Data shown Block Start
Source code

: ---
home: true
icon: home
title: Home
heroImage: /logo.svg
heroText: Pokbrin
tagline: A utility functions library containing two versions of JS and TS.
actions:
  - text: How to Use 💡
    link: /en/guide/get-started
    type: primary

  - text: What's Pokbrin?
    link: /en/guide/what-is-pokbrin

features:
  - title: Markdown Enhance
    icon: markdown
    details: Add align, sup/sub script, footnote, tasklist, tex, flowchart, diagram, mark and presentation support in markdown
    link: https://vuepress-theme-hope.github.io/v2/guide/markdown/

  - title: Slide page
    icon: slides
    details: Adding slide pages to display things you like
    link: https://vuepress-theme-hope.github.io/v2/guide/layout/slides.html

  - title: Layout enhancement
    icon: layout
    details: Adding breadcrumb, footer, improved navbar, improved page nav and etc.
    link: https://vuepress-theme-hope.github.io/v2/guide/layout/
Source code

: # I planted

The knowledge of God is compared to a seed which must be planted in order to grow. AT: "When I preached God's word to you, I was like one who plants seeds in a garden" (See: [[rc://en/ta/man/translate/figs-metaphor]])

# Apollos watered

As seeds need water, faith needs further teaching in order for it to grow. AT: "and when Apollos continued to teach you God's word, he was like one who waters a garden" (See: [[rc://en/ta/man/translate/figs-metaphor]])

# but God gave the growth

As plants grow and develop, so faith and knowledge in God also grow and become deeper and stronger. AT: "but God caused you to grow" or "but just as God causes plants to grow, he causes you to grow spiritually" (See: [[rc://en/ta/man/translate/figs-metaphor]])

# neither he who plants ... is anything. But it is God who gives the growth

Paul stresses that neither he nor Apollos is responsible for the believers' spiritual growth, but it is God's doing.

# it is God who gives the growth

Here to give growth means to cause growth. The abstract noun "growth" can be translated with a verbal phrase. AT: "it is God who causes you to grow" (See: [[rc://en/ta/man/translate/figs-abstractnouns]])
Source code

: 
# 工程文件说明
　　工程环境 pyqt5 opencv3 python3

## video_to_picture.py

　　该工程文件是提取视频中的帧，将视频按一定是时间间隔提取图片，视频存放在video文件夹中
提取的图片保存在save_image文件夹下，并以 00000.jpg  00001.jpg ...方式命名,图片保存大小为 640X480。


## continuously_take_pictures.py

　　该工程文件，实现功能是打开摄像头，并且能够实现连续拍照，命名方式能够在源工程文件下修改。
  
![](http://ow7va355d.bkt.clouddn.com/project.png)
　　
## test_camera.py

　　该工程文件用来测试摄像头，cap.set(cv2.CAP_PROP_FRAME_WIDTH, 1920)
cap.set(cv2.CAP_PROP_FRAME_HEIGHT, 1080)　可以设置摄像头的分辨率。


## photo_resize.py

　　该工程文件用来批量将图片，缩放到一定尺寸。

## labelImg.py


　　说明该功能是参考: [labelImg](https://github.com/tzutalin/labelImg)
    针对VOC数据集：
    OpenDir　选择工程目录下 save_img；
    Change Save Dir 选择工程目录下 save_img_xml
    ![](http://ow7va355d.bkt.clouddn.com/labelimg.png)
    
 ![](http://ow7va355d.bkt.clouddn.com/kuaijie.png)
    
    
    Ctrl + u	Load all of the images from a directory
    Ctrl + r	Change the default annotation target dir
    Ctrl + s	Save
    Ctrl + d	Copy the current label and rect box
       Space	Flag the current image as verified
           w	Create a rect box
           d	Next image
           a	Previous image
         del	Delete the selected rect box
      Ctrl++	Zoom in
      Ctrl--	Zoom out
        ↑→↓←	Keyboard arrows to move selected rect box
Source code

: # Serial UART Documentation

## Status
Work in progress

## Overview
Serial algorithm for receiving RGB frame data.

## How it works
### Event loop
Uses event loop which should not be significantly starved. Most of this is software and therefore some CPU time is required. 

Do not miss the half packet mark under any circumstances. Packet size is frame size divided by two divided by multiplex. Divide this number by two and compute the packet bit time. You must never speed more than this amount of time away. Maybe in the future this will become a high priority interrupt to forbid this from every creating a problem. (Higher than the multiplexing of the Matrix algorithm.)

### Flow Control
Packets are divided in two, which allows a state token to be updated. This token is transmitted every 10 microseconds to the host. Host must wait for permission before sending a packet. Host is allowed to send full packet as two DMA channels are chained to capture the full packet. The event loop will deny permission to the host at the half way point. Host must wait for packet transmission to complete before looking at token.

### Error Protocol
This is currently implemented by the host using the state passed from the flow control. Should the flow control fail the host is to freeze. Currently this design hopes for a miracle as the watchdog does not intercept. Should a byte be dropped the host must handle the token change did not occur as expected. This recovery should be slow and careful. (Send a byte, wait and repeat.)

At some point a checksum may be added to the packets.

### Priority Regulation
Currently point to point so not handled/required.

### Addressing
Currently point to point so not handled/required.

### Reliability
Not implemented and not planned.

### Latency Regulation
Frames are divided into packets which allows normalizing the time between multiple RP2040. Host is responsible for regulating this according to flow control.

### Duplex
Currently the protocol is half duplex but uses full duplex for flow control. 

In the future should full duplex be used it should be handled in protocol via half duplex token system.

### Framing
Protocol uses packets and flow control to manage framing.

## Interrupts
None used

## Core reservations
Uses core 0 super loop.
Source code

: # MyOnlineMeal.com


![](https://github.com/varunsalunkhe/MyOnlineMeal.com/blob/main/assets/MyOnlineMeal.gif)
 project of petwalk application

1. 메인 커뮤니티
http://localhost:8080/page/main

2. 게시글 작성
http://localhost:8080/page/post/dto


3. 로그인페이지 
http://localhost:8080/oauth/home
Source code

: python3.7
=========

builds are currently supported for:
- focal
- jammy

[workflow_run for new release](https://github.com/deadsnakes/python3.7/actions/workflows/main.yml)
Data shown Block End
To do - The answer should consist of all lines from the records above that hold the word "slides".

Exercise solution -
    icon: slides
    link: https://vuepress-theme-hope.github.io/v2/guide/layout/slides.html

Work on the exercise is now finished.